▶ _WHAT IS EXPECTED_
Reproduce the entries shown below only from the line with "Conceitos: Gráficos de" down to the line with "Conceitos: Regressão linear, análise", keeping both end lines and copying each one exactly.

▶ _DATA FOR ANALYSIS_
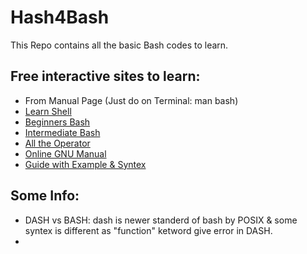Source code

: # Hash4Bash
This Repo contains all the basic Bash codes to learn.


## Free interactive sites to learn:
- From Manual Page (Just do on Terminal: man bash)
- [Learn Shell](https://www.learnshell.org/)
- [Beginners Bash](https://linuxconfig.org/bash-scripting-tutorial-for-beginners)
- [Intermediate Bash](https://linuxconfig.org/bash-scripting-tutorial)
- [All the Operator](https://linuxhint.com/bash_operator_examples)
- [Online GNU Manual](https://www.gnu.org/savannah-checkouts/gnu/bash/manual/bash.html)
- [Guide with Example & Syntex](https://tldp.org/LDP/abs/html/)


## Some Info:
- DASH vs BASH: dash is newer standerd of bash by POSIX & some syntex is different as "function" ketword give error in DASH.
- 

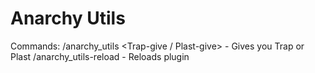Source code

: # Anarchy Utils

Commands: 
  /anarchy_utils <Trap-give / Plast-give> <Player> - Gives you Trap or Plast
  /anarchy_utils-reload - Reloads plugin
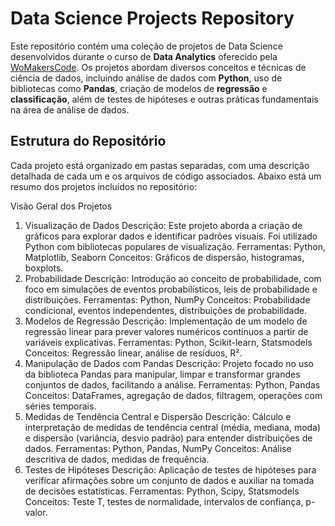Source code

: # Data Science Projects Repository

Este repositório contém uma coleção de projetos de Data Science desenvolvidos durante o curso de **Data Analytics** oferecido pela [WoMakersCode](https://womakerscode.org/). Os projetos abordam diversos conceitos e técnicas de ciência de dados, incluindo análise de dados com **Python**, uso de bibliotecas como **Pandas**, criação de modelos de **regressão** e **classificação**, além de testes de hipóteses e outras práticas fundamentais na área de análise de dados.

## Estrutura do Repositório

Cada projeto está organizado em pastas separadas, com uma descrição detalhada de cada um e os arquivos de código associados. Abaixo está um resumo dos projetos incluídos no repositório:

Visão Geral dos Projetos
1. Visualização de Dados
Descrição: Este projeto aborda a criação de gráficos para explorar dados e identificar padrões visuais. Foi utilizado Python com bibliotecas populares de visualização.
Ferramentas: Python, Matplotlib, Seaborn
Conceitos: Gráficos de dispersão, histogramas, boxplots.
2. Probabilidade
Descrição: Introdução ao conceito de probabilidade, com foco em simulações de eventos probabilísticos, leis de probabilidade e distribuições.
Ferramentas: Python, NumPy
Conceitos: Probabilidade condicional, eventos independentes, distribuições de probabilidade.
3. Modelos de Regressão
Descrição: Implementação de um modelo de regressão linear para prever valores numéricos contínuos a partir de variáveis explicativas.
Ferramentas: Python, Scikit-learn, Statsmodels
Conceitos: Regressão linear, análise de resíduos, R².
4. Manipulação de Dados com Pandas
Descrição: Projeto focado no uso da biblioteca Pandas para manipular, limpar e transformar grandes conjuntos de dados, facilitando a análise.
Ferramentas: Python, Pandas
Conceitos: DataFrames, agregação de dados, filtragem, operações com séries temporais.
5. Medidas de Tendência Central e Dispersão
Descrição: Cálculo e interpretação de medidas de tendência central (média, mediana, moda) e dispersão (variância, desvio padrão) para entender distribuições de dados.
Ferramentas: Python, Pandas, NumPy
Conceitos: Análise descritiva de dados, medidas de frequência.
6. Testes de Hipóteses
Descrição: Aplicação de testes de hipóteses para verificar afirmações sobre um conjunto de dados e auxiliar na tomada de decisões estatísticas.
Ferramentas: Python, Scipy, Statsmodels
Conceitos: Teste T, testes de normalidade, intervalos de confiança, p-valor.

--

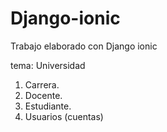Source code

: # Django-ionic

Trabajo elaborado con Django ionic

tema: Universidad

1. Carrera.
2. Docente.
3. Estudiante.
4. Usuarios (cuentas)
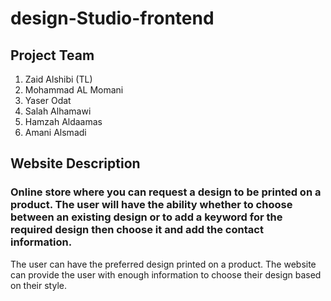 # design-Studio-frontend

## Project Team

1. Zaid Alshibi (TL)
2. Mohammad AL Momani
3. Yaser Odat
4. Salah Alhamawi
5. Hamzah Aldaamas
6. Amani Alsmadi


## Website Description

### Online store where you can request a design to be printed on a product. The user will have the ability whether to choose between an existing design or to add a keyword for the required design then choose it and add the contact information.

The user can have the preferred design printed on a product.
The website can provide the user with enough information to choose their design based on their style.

▶ _EXERCISE SOLUTION_
Conceitos: Gráficos de dispersão, histogramas, boxplots.
2. Probabilidade
Descrição: Introdução ao conceito de probabilidade, com foco em simulações de eventos probabilísticos, leis de probabilidade e distribuições.
Ferramentas: Python, NumPy
Conceitos: Probabilidade condicional, eventos independentes, distribuições de probabilidade.
3. Modelos de Regressão
Descrição: Implementação de um modelo de regressão linear para prever valores numéricos contínuos a partir de variáveis explicativas.
Ferramentas: Python, Scikit-learn, Statsmodels
Conceitos: Regressão linear, análise de resíduos, R².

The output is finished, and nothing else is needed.